= What to work on =
Pictures stay out of the answer, but every line of the material must be restated exactly.

= Material for this exercise =

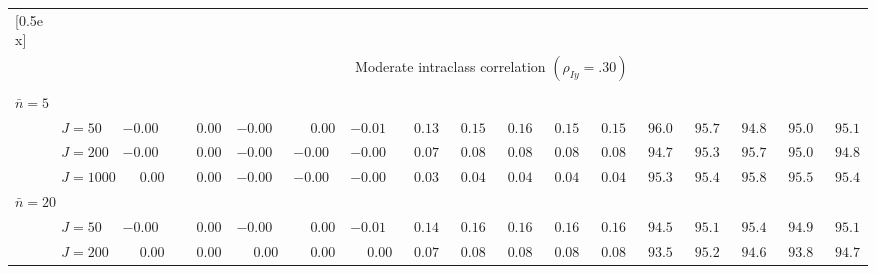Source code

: \begin{sidewaystable}
\begin{threeparttable}
\begin{tabular}{llccccccccccccccc}
[0.5ex]\hline\\[-1.6ex] 
& & \multicolumn{15}{c}{Moderate intraclass correlation $(\rho_{Iy}=.30)$} \\[0.6ex]\hline\\[-1.8ex]
\multicolumn{4}{l}{$\bar{n}=5$} \\  & \nopagebreak $\;J=50$  & ${-}0.00\phantom{0}$ & $\phantom{-}0.00\phantom{0}$ & ${-}0.00\phantom{0}$ & $\phantom{-}0.00\phantom{0}$ & ${-}0.01\phantom{0}$ & $\phantom{0}0.13\phantom{0}$ & $\phantom{0}0.15\phantom{0}$ & $\phantom{0}0.16\phantom{0}$ & $\phantom{0}0.15\phantom{0}$ & $\phantom{0}0.15\phantom{0}$ & $\phantom{0}96.0\phantom{0}$ & $\phantom{0}95.7\phantom{0}$ & $\phantom{0}94.8\phantom{0}$ & $\phantom{0}95.0\phantom{0}$ & $\phantom{0}95.1\phantom{0}$ \\
 & \nopagebreak $\;J=200$  & ${-}0.00\phantom{0}$ & $\phantom{-}0.00\phantom{0}$ & ${-}0.00\phantom{0}$ & ${-}0.00\phantom{0}$ & ${-}0.00\phantom{0}$ & $\phantom{0}0.07\phantom{0}$ & $\phantom{0}0.08\phantom{0}$ & $\phantom{0}0.08\phantom{0}$ & $\phantom{0}0.08\phantom{0}$ & $\phantom{0}0.08\phantom{0}$ & $\phantom{0}94.7\phantom{0}$ & $\phantom{0}95.3\phantom{0}$ & $\phantom{0}95.7\phantom{0}$ & $\phantom{0}95.0\phantom{0}$ & $\phantom{0}94.8\phantom{0}$ \\
 & \nopagebreak $\;J=1000$  & $\phantom{-}0.00\phantom{0}$ & $\phantom{-}0.00\phantom{0}$ & ${-}0.00\phantom{0}$ & ${-}0.00\phantom{0}$ & ${-}0.00\phantom{0}$ & $\phantom{0}0.03\phantom{0}$ & $\phantom{0}0.04\phantom{0}$ & $\phantom{0}0.04\phantom{0}$ & $\phantom{0}0.04\phantom{0}$ & $\phantom{0}0.04\phantom{0}$ & $\phantom{0}95.3\phantom{0}$ & $\phantom{0}95.4\phantom{0}$ & $\phantom{0}95.8\phantom{0}$ & $\phantom{0}95.5\phantom{0}$ & $\phantom{0}95.4\phantom{0}$ \\
\multicolumn{4}{l}{$\bar{n}=20$} \\  & \nopagebreak $\;J=50$  & ${-}0.00\phantom{0}$ & $\phantom{-}0.00\phantom{0}$ & ${-}0.00\phantom{0}$ & $\phantom{-}0.00\phantom{0}$ & ${-}0.01\phantom{0}$ & $\phantom{0}0.14\phantom{0}$ & $\phantom{0}0.16\phantom{0}$ & $\phantom{0}0.16\phantom{0}$ & $\phantom{0}0.16\phantom{0}$ & $\phantom{0}0.16\phantom{0}$ & $\phantom{0}94.5\phantom{0}$ & $\phantom{0}95.1\phantom{0}$ & $\phantom{0}95.4\phantom{0}$ & $\phantom{0}94.9\phantom{0}$ & $\phantom{0}95.1\phantom{0}$ \\
 & \nopagebreak $\;J=200$  & $\phantom{-}0.00\phantom{0}$ & $\phantom{-}0.00\phantom{0}$ & $\phantom{-}0.00\phantom{0}$ & $\phantom{-}0.00\phantom{0}$ & $\phantom{-}0.00\phantom{0}$ & $\phantom{0}0.07\phantom{0}$ & $\phantom{0}0.08\phantom{0}$ & $\phantom{0}0.08\phantom{0}$ & $\phantom{0}0.08\phantom{0}$ & $\phantom{0}0.08\phantom{0}$ & $\phantom{0}93.5\phantom{0}$ & $\phantom{0}95.2\phantom{0}$ & $\phantom{0}94.6\phantom{0}$ & $\phantom{0}93.8\phantom{0}$ & $\phantom{0}94.7\phantom{0}$ \\

\end{tabular}
\end{threeparttable}
\end{sidewaystable}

= Result =
Source code

: \begin{sidewaystable}
\begin{threeparttable}
\begin{tabular}{llccccccccccccccc}
[0.5ex]\hline\\[-1.6ex] 
& & \multicolumn{15}{c}{Moderate intraclass correlation $(\rho_{Iy}=.30)$} \\[0.6ex]\hline\\[-1.8ex]
\multicolumn{4}{l}{$\bar{n}=5$} \\  & \nopagebreak $\;J=50$  & ${-}0.00\phantom{0}$ & $\phantom{-}0.00\phantom{0}$ & ${-}0.00\phantom{0}$ & $\phantom{-}0.00\phantom{0}$ & ${-}0.01\phantom{0}$ & $\phantom{0}0.13\phantom{0}$ & $\phantom{0}0.15\phantom{0}$ & $\phantom{0}0.16\phantom{0}$ & $\phantom{0}0.15\phantom{0}$ & $\phantom{0}0.15\phantom{0}$ & $\phantom{0}96.0\phantom{0}$ & $\phantom{0}95.7\phantom{0}$ & $\phantom{0}94.8\phantom{0}$ & $\phantom{0}95.0\phantom{0}$ & $\phantom{0}95.1\phantom{0}$ \\
 & \nopagebreak $\;J=200$  & ${-}0.00\phantom{0}$ & $\phantom{-}0.00\phantom{0}$ & ${-}0.00\phantom{0}$ & ${-}0.00\phantom{0}$ & ${-}0.00\phantom{0}$ & $\phantom{0}0.07\phantom{0}$ & $\phantom{0}0.08\phantom{0}$ & $\phantom{0}0.08\phantom{0}$ & $\phantom{0}0.08\phantom{0}$ & $\phantom{0}0.08\phantom{0}$ & $\phantom{0}94.7\phantom{0}$ & $\phantom{0}95.3\phantom{0}$ & $\phantom{0}95.7\phantom{0}$ & $\phantom{0}95.0\phantom{0}$ & $\phantom{0}94.8\phantom{0}$ \\
 & \nopagebreak $\;J=1000$  & $\phantom{-}0.00\phantom{0}$ & $\phantom{-}0.00\phantom{0}$ & ${-}0.00\phantom{0}$ & ${-}0.00\phantom{0}$ & ${-}0.00\phantom{0}$ & $\phantom{0}0.03\phantom{0}$ & $\phantom{0}0.04\phantom{0}$ & $\phantom{0}0.04\phantom{0}$ & $\phantom{0}0.04\phantom{0}$ & $\phantom{0}0.04\phantom{0}$ & $\phantom{0}95.3\phantom{0}$ & $\phantom{0}95.4\phantom{0}$ & $\phantom{0}95.8\phantom{0}$ & $\phantom{0}95.5\phantom{0}$ & $\phantom{0}95.4\phantom{0}$ \\
\multicolumn{4}{l}{$\bar{n}=20$} \\  & \nopagebreak $\;J=50$  & ${-}0.00\phantom{0}$ & $\phantom{-}0.00\phantom{0}$ & ${-}0.00\phantom{0}$ & $\phantom{-}0.00\phantom{0}$ & ${-}0.01\phantom{0}$ & $\phantom{0}0.14\phantom{0}$ & $\phantom{0}0.16\phantom{0}$ & $\phantom{0}0.16\phantom{0}$ & $\phantom{0}0.16\phantom{0}$ & $\phantom{0}0.16\phantom{0}$ & $\phantom{0}94.5\phantom{0}$ & $\phantom{0}95.1\phantom{0}$ & $\phantom{0}95.4\phantom{0}$ & $\phantom{0}94.9\phantom{0}$ & $\phantom{0}95.1\phantom{0}$ \\
 & \nopagebreak $\;J=200$  & $\phantom{-}0.00\phantom{0}$ & $\phantom{-}0.00\phantom{0}$ & $\phantom{-}0.00\phantom{0}$ & $\phantom{-}0.00\phantom{0}$ & $\phantom{-}0.00\phantom{0}$ & $\phantom{0}0.07\phantom{0}$ & $\phantom{0}0.08\phantom{0}$ & $\phantom{0}0.08\phantom{0}$ & $\phantom{0}0.08\phantom{0}$ & $\phantom{0}0.08\phantom{0}$ & $\phantom{0}93.5\phantom{0}$ & $\phantom{0}95.2\phantom{0}$ & $\phantom{0}94.6\phantom{0}$ & $\phantom{0}93.8\phantom{0}$ & $\phantom{0}94.7\phantom{0}$ \\

\end{tabular}
\end{threeparttable}
\end{sidewaystable}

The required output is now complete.